Even in mature democracies, newspapers are perhaps more likely than broadcasting stations to endorse a political candidate or party explicitly, although political culture varies from country to country. In many countries explicit editorial endorsement of a political choice would be unthinkable; in others it is regarded as normal. Journalistic ethics would still demand that news reportage of fact be strictly separated from the expression of editorial comment. Nevertheless, a chosen political agenda will almost inevitably affect the selection of which news is to be covered. The usual argument, however, is that the existence of a variety of newspapers reflecting different viewpoints will ensure a better-informed public and a free interplay of political ideas.
Media convergence means that the concepts of separate print, broadcast and online media are starting to become obsolete. Many outlets which were traditionally one thing or another are now operating across a range of mediums.

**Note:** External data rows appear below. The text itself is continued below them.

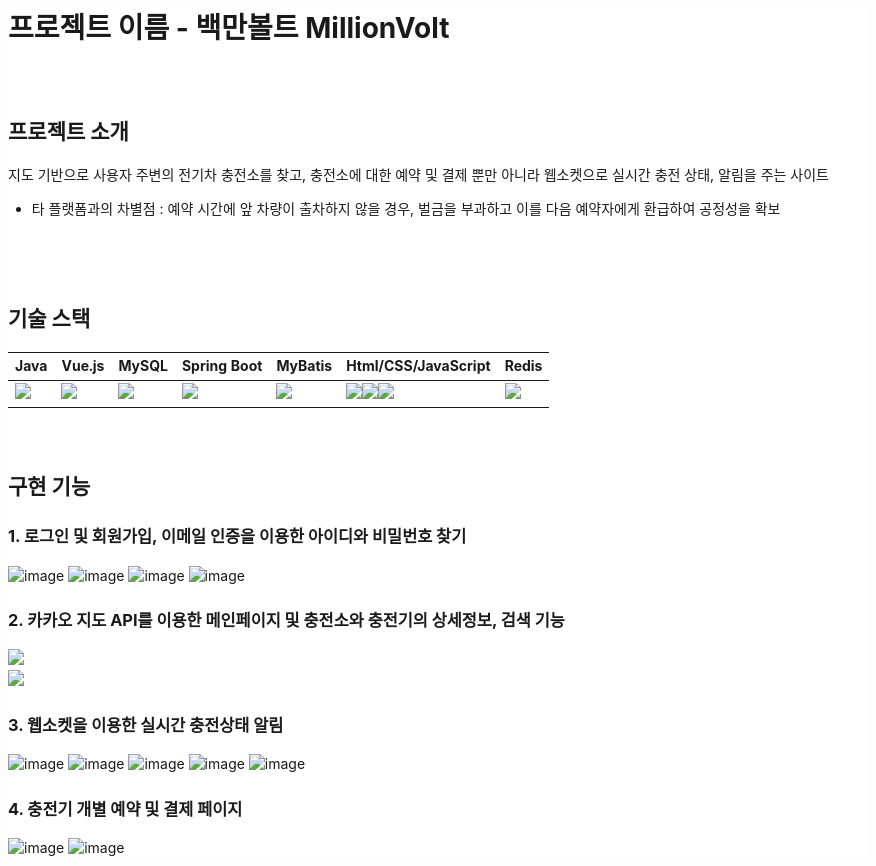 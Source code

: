# 프로젝트 이름 - 백만볼트 MillionVolt
<br>

## 프로젝트 소개
지도 기반으로 사용자 주변의 전기차 충전소를 찾고, 충전소에 대한 예약 및 결제 뿐만 아니라 웹소켓으로 실시간 충전 상태, 알림을 주는 사이트
- 타 플랫폼과의 차별점 : 예약 시간에 앞 차량이 출차하지 않을 경우, 벌금을 부과하고 이를 다음 예약자에게 환급하여 공정성을 확보
<br>
<br>

## 기술 스택
Java | Vue.js | MySQL | Spring Boot | MyBatis | Html/CSS/JavaScript| Redis |
----|----|----|----|----|-----------------|-----|
<img src="https://img.shields.io/badge/Java-ED8B00?style=for-the-badge&logo=openjdk&logoColor=white"/>|<img src="https://img.shields.io/badge/Vue.js-35495E?style=for-the-badge&logo=vue.js&logoColor=4FC08D"/>|<img src="https://img.shields.io/badge/mysql-4479A1?style=flat-square&logo=mysql&logoColor=white"/>|<img src="https://img.shields.io/badge/springboot-6DB33F?style=flat-square&logo=springboot&logoColor=white"/>|<img src="https://mybatis.org/images/mybatis-logo.png"/>|<img src="https://img.shields.io/badge/html5-E34F26?style=flat-square&logo=html5&logoColor=white"/><img src="https://img.shields.io/badge/css3-1572B6?style=flat-square&logo=css3&logoColor=white"/><img src="https://img.shields.io/badge/Javascript-ffb13b?style=flat-square&logo=javascript&logoColor=white"/>|<img src="https://img.shields.io/badge/Redis-FF4438?style=flat-square&logo=Redis&logoColor=white"/>|

<br />

## 구현 기능

### 1. 로그인 및 회원가입, 이메일 인증을 이용한 아이디와 비밀번호 찾기
![image](https://github.com/user-attachments/assets/6336fe11-fca8-40b6-8834-f595d22cd410)
![image](https://github.com/user-attachments/assets/1db6035e-ef37-48a9-bd0c-fa0f17dc0df2)
![image](https://github.com/user-attachments/assets/62816643-9786-4cb8-bc0e-336ced1be7c2)
![image](https://github.com/user-attachments/assets/bfae39bd-ec4e-40e8-8303-8bfd14a46e97)


### 2. 카카오 지도 API를 이용한 메인페이지 및 충전소와 충전기의 상세정보, 검색 기능
<img width="75%" src="https://github.com/user-attachments/assets/76ebf6f6-6327-46df-84c0-1c7a39ccb768"/> 
<br/>
<img width="75%" src="https://github.com/user-attachments/assets/3f08b9af-5d92-4e93-8785-a36a9c4cb98c"/> 
<br/>

### 3. 웹소켓을 이용한 실시간 충전상태 알림
![image](https://github.com/user-attachments/assets/9049c677-654d-4f3e-bae7-a751bc98894e)
![image](https://github.com/user-attachments/assets/315e4a48-990e-4e81-8a79-999260ae18bc)
![image](https://github.com/user-attachments/assets/e629d335-58ab-42a2-b550-cc24ad1bbeb9)
![image](https://github.com/user-attachments/assets/512996c1-97d0-48ea-8418-fe3d27a7c220)
![image](https://github.com/user-attachments/assets/f25c9777-afb9-4f0b-8a01-d765416a0556)


### 4. 충전기 개별 예약 및 결제 페이지
![image](https://github.com/user-attachments/assets/23db8725-ac72-4117-9d0a-f4ab75ddc373)
![image](https://github.com/user-attachments/assets/d26944f6-da19-4a14-b60e-3f29983dd328)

Corporate media is big business. The past half-century has witnessed the expansion of large media conglomerates owning a wide range of media as well as other business interests (and of non-media conglomerates buying into the media industry). The result of these developments has been a media landscape that is often far removed from the ideal of the neutral “fourth estate” – press that are independent and detached from the political process. The media owners have a partisan interest in the political process in the same way that any company will have. Thus in a sense the line between private, or (supposedly) independent media, and state-owned media is blurred.
Nevertheless, private media play a crucial role in all the various aspects of media’s contributions to the democratic process, including elections. Not all private media are monopolised by large conglomerates, particularly in the developing world. Those that are owned by large conglomerates also exercise independence and objectivity at least some of time.